26 August 2012

3. book that makes you laugh out loud


Once upon a time, I wished my Dad was Bill Cosby.

(Sorry, Dad. For what it's worth, I think you are at least as cool as Bill Cosby. And definitely better-looking.)

Then, I realized my father is Bill Cosby.

(At some point, we should talk about that whole sweater-vest thing.)

Several years after that, my boyfriend (who does a fairly decent Bill Cosby impression, although thankfully sans sweater vests) introduced me to a book written by Mr. Cosby, called "Cosbyology: Essays and Observations from the Doctor of Comedy."



In what was, for him, a remarkably poor judgement call, he decided to read to me from this book while we were driving home from school one day. Well, I was driving. But pretty soon I was laughing, so hard my face hurt, so hard, in fact, that I was gasping and crying actual tears and could not see at all and very nearly killed us.

(Sorry, Josh.)

It's a really good book. You should read it. But probably not while driving.

24 August 2012

and now, the hard part. (or, GAH YETIS ARE EVERYWHERE)


Hello, my lovely readers.
While I have not actually been ambushed and devoured by yetis cleverly disguised as snowdrifts (or rather, it being 86 degrees in Chicago today, city buses), it is certainly beginning to feel like it.

We all know that moving to a new place - and following your dreams, and being a grownup, and blah blah blah all those associated things - is hard. People who have done so tell you this all the time. It is a widely accepted fact in most of the circles I move in, including but not limited to theatre people, middle-class folk, recent college grads, and In-Denial Twelve-Year-Olds Anonymous.
What most of us don't realize until it is much, much too late, is that simply being told this is not doing diddly to prepare us for the reality. We think, "Okay, it's gonna be hard. That's okay! I will be strong! I will believe in myself! I am a Strong, Independent, More-Or-Less-Grown-Up Professional, and I can totally do this!"

Hold up there, tiger. Here are five real for real things that you had better be ready for.
You're welcome.

11 August 2012

2. least favorite book

This is a hard one. I’ve started a lot of dumb/boring/time-wasting books, but two in particular come immediately to mind, and I can’t decide which one I detested more. Both of them were things I had to read for school. Both have clueless, indecisive protagonists with bad attitudes. And they were both – to use my best, most thought-out literary academic language – incredibly lame.

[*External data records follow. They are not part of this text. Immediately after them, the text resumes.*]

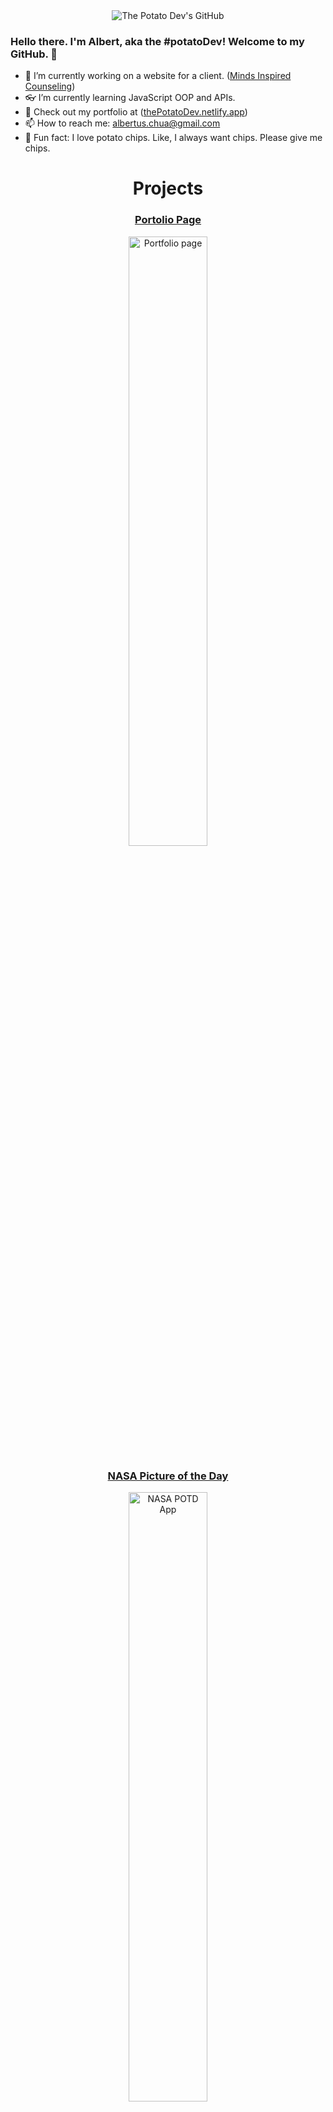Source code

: <div align="center"><img src="https://i.imgur.com/ov6HlVc.png" alt="The Potato Dev's GitHub" align="center"></div>

### Hello there. I'm Albert, aka the #potatoDev! Welcome to my GitHub. 👋

<!--
**thePotatoDev-git/thePotatoDev-git** is a ✨ _special_ ✨ repository because its `README.md` (this file) appears on your GitHub profile.

Here are some ideas to get you started: -->

- 🔭 I’m currently working on a website for a client. ([Minds Inspired Counseling](https://github.com/thePotatoDev-git/freelance-client-sites/tree/master/Minds%20Inspired%20Counseling))
- 👓 I’m currently learning JavaScript OOP and APIs.
- 🤔 Check out my portfolio at ([thePotatoDev.netlify.app](https://thepotatodev.netlify.app/))
- 📫 How to reach me: albertus.chua@gmail.com
- 🥔 Fun fact: I love potato chips. Like, I always want chips. Please give me chips.

<h1 align="center">Projects</h1>
<h3 align="center"><a href="https://thepotatodev.netlify.app/">Portolio Page</a></h3>
<a target="_blank" href="https://thepotatodev.netlify.app/">
            <div align="center"><img src="https://i.imgur.com/nPG2eba.gif" width="50%" alt="Portfolio page"/></div>

<h3 align="center"><a href="https://thepotatodev-git.github.io/NASA-Pic-of-the-Day/">NASA Picture of the Day</a></h3>
<a target="_blank" href="https://thepotatodev-git.github.io/NASA-Pic-of-the-Day/">
            <div align="center"><img src="https://i.imgur.com/h7wvhAB.gif" width="50%" alt="NASA POTD App"/></div>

Catcher in the Rye…do I even have to explain this? Cool cover art aside, Holden Caulfield is the proto-hipster (no offense to any hipsters in my audience, but seriously, this guy makes y'all look pretty bad). He doesn’t stand for anything. He doesn’t care about anything. He knows nothing about the world he lives in, and he drifts through it with a complete lack of motivation to do anything but take up space and smoke cigarettes. Just having to spend an entire book (albeit a fairly slim book) riding around in his head pissed me off so much, I had to go have a lie-down. I have a hard time putting up with useless, apathetic people. Especially when I have to write papers about them. 

10 August 2012

yeti-free for all of six days now...


Hello, friends!

I've been in Chicago for a little over a week, but it feels simultaneously like it's been barely a day or two and like it's been years. I'm really glad that I didn't know beforehand how exhausting this transition was going to be, because there's a pretty good chance I would have chickened out!

Anyway, first things first: I have an apartment now! I have one roommate, but there will be three of us by October. I moved myself and my two travelling suitcases in on Monday, and my absolutely fantastic boyfriend came up on Tuesday with the rest of my belongings from home.

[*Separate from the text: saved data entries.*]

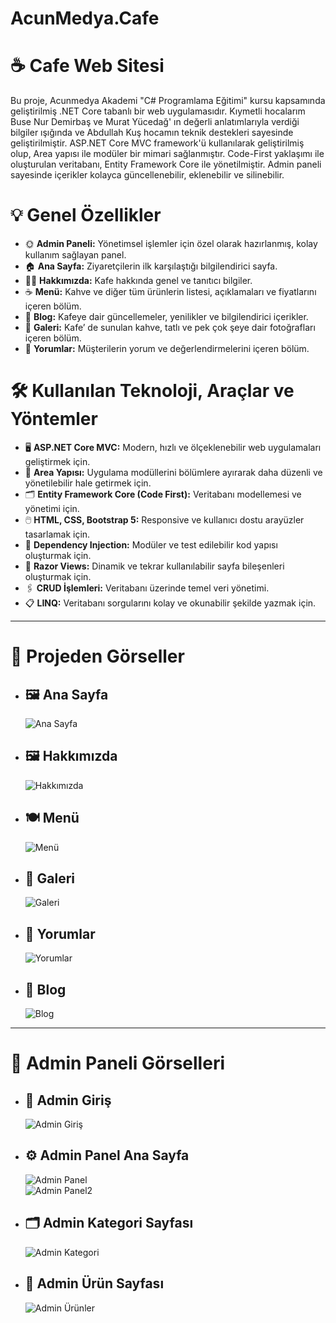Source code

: # AcunMedya.Cafe

# ☕ Cafe Web Sitesi

Bu proje, Acunmedya Akademi "C# Programlama Eğitimi" kursu kapsamında geliştirilmiş .NET Core tabanlı bir web uygulamasıdır. Kıymetli hocalarım Buse Nur Demirbaş ve Murat Yücedağ' ın değerli anlatımlarıyla verdiği bilgiler ışığında ve Abdullah Kuş hocamın teknik destekleri sayesinde geliştirilmiştir.  ASP.NET Core MVC framework'ü kullanılarak geliştirilmiş olup, Area yapısı ile modüler bir mimari sağlanmıştır. Code-First yaklaşımı ile oluşturulan veritabanı, Entity Framework Core ile yönetilmiştir. Admin paneli sayesinde içerikler kolayca güncellenebilir, eklenebilir ve silinebilir.

# 💡 Genel Özellikler
- 🌞 **Admin Paneli:** Yönetimsel işlemler için özel olarak hazırlanmış, kolay kullanım sağlayan panel.
- 🏠 **Ana Sayfa:** Ziyaretçilerin ilk karşılaştığı bilgilendirici sayfa.
- 👩‍💻 **Hakkımızda:** Kafe hakkında genel ve tanıtıcı bilgiler.
- ☕ **Menü:** Kahve ve diğer tüm ürünlerin listesi, açıklamaları ve fiyatlarını içeren bölüm.
- 📰 **Blog:** Kafeye dair güncellemeler, yenilikler ve bilgilendirici içerikler.
- 📸 **Galeri:** Kafe’ de sunulan kahve, tatlı ve pek çok şeye dair fotoğrafları içeren bölüm.
- 📱 **Yorumlar:** Müşterilerin yorum ve değerlendirmelerini içeren bölüm.

# 🛠 Kullanılan Teknoloji, Araçlar ve Yöntemler
- 🖥️ **ASP.NET Core MVC:** Modern, hızlı ve ölçeklenebilir web uygulamaları geliştirmek için.
- 📁 **Area Yapısı:** Uygulama modüllerini bölümlere ayırarak daha düzenli ve yönetilebilir hale getirmek için.
- 🗂️ **Entity Framework Core (Code First):** Veritabanı modellemesi ve yönetimi için.
- 🖱️ **HTML, CSS, Bootstrap 5:** Responsive ve kullanıcı dostu arayüzler tasarlamak için.
- 🔧 **Dependency Injection:** Modüler ve test edilebilir kod yapısı oluşturmak için.
- 📝 **Razor Views:** Dinamik ve tekrar kullanılabilir sayfa bileşenleri oluşturmak için.
- 🖇️ **CRUD İşlemleri:** Veritabanı üzerinde temel veri yönetimi.
- 📋 **LINQ:** Veritabanı sorgularını kolay ve okunabilir şekilde yazmak için.

---

# 📸 Projeden Görseller

- ## 🖼️ **Ana Sayfa**  
  ![Ana Sayfa](https://github.com/Burcu03/AcunMedya.Cafe/AcunMedya.Coffe/raw/master/wwwroot/images/anasayfa.png)

- ## 🖼️ **Hakkımızda**  
  ![Hakkımızda](https://github.com/Burcu03/AcunMedya.Cafe/raw/master/wwwroot/images/hakkimizda.png)

- ## 🍽 **Menü**  
  ![Menü](https://github.com/Burcu03/AcunMedya.Cafe/raw/master/wwwroot/images/menu.png)

- ## 📸 **Galeri**  
  ![Galeri](https://github.com/Burcu03/AcunMedya.Cafe/raw/master/wwwroot/images/galeri.png)

- ## 💬 **Yorumlar**  
  ![Yorumlar](https://github.com/Burcu03/AcunMedya.Cafe/raw/master/wwwroot/images/yorumlar.png)

- ## 📰 **Blog**  
  ![Blog](https://github.com/Burcu03/AcunMedya.Cafe/raw/master/wwwroot/images/blog.png)

---

# 🔐 Admin Paneli Görselleri

- ## 🔑 **Admin Giriş**  
  ![Admin Giriş](https://github.com/Burcu03/AcunMedya.Cafe/raw/master/wwwroot/images/login.png)

- ## ⚙️ **Admin Panel Ana Sayfa**  
  ![Admin Panel](https://github.com/Burcu03/AcunMedya.Cafe/raw/master/wwwroot/images/dashboard.png)  
  ![Admin Panel2](https://github.com/Burcu03/AcunMedya.Cafe/raw/master/wwwroot/images/dashboard2.png)

- ## 🗂 **Admin Kategori Sayfası**  
  ![Admin Kategori](https://github.com/Burcu03/AcunMedya.Cafe/raw/master/wwwroot/images/admin-kategori.png)

- ## 🍔 **Admin Ürün Sayfası**  
  ![Admin Ürünler](https://github.com/Burcu03/AcunMedya.Cafe/raw/master/wwwroot/images/admin-urunler.png)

Here's the photo evidence:

My room, and the air mattress that is my new best friend.

Note the Lookingglass theatre poster. They seem pretty awesome.
I want to see ALL their shows this season.

04 August 2012

onward and upward. please, God, don't let the yetis eat me.




HOLA, COMERADES.

That is not usually how I begin my blog posts, you are probably aware. Honestly, I stole that just now from Amanda F. Palmer, who writes the rawest most exciting Kickstarter Project Updates ever. (Other Kickstarter-ers: take note!)
I am sitting at someone else's kitchen table, in South Chicago, at 7:30 in the evening (which for me, since I have hardly slept since for the last two days, feels like 2 in the morning), and I thought I was tired until I read her post about what she's been up to.

(Oh, and that link is, if you scroll down far enough, quite NSFW.)

I stand corrected. I am far from really, truly tired. I am merely fortitudinally inconvenienced, that's all.